Strengths and notable positives

  • Low‑disruption upgrades: The enablement package model cuts downtime drastically—one restart versus a lengthy installation.
  • Security‑minded cleanup: Removing PowerShell 2.0 and WMIC reduces the attack surface and eliminates well‑known downgrade and scripting‑abuse vectors.
  • Better enterprise control: The new policy to remove default Store packages gives IT direct authority over image cleanliness, addressing a long‑standing pain point.
  • Incremental polish: Minor UI refinements, File Explorer AI actions, and Click‑to‑Do improvements are quality‑of‑life updates that, when delivered, add value without fanfare.

Shortcomings and risks

  • Not a blockbuster consumer update: 25H2 is more about activation and cleanup than sweeping consumer features. Many end users will find it uninspiring compared with 24H2’s more noticeable additions.
  • Possible fragmentation: Hardware‑gated AI features mean inconsistent experiences across otherwise identical systems.
  • Migration overhead for niche automation: Organizations with heavy WMIC or PowerShell 2.0 dependency will need to invest real effort in remediation.
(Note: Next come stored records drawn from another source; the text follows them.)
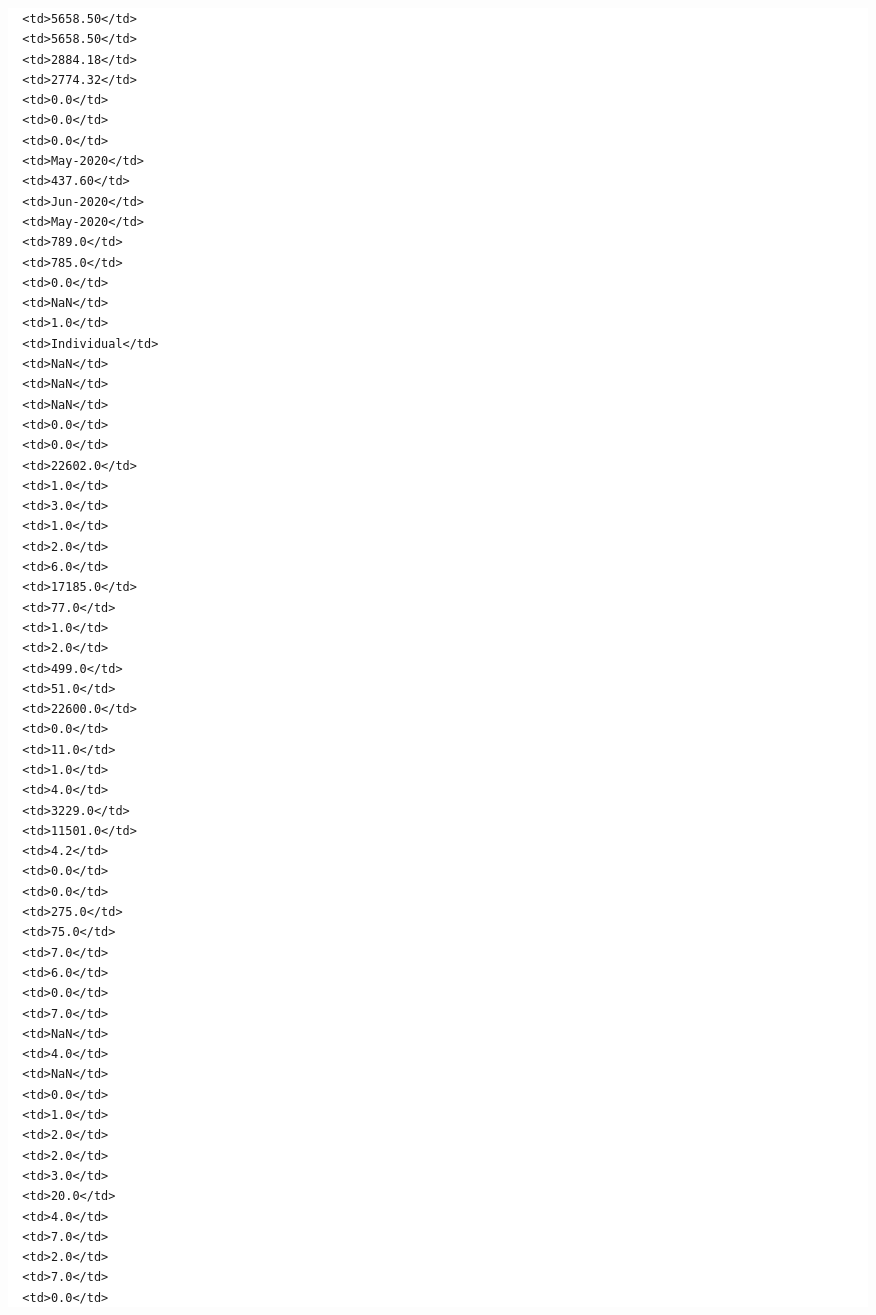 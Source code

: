       <td>5658.50</td>
      <td>5658.50</td>
      <td>2884.18</td>
      <td>2774.32</td>
      <td>0.0</td>
      <td>0.0</td>
      <td>0.0</td>
      <td>May-2020</td>
      <td>437.60</td>
      <td>Jun-2020</td>
      <td>May-2020</td>
      <td>789.0</td>
      <td>785.0</td>
      <td>0.0</td>
      <td>NaN</td>
      <td>1.0</td>
      <td>Individual</td>
      <td>NaN</td>
      <td>NaN</td>
      <td>NaN</td>
      <td>0.0</td>
      <td>0.0</td>
      <td>22602.0</td>
      <td>1.0</td>
      <td>3.0</td>
      <td>1.0</td>
      <td>2.0</td>
      <td>6.0</td>
      <td>17185.0</td>
      <td>77.0</td>
      <td>1.0</td>
      <td>2.0</td>
      <td>499.0</td>
      <td>51.0</td>
      <td>22600.0</td>
      <td>0.0</td>
      <td>11.0</td>
      <td>1.0</td>
      <td>4.0</td>
      <td>3229.0</td>
      <td>11501.0</td>
      <td>4.2</td>
      <td>0.0</td>
      <td>0.0</td>
      <td>275.0</td>
      <td>75.0</td>
      <td>7.0</td>
      <td>6.0</td>
      <td>0.0</td>
      <td>7.0</td>
      <td>NaN</td>
      <td>4.0</td>
      <td>NaN</td>
      <td>0.0</td>
      <td>1.0</td>
      <td>2.0</td>
      <td>2.0</td>
      <td>3.0</td>
      <td>20.0</td>
      <td>4.0</td>
      <td>7.0</td>
      <td>2.0</td>
      <td>7.0</td>
      <td>0.0</td>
Though the cost is concentrated, it can be non‑trivial for affected teams.

How to get 25H2 now

Insiders can join the Release Preview channel and “seek” the update via Settings → Windows Update. Microsoft plans to publish ISOs and Azure Marketplace images in the coming week to support clean installations and lab testing. Note that community‑reported build numbers (for example, Build 26200.5074) should be treated as indicative; always verify the exact build on your own test devices. While Release Preview implies near‑final code, it remains a validation phase. Deploying to production without a validated pilot is risky.

Final assessment

Windows 11 25H2 is a pragmatic, enterprise‑friendly release that prioritizes stability, manageability, and security hardening over headline consumer features. Delivered as an enablement package, it continues Windows’ evolution toward faster, lower‑impact feature activations. The removal of legacy components—PowerShell 2.0 and WMIC—is an overdue security decision that reduces attack surface but demands disciplined remediation from organizations still dependent on those tools.

For many IT teams, 25H2 will be a low‑friction and beneficial step forward. For those with legacy automation, it is a call to action: inventory and remediation should be treated as top‑priority tasks during the Release Preview validation window. Pilot carefully, plan rollbacks, and treat the eKB enablement as a switch that should only be flipped after the estate is ready.

Windows 11 25H2 cleans house more than it dazzles—and that, for many organizations, is precisely what makes it valuable.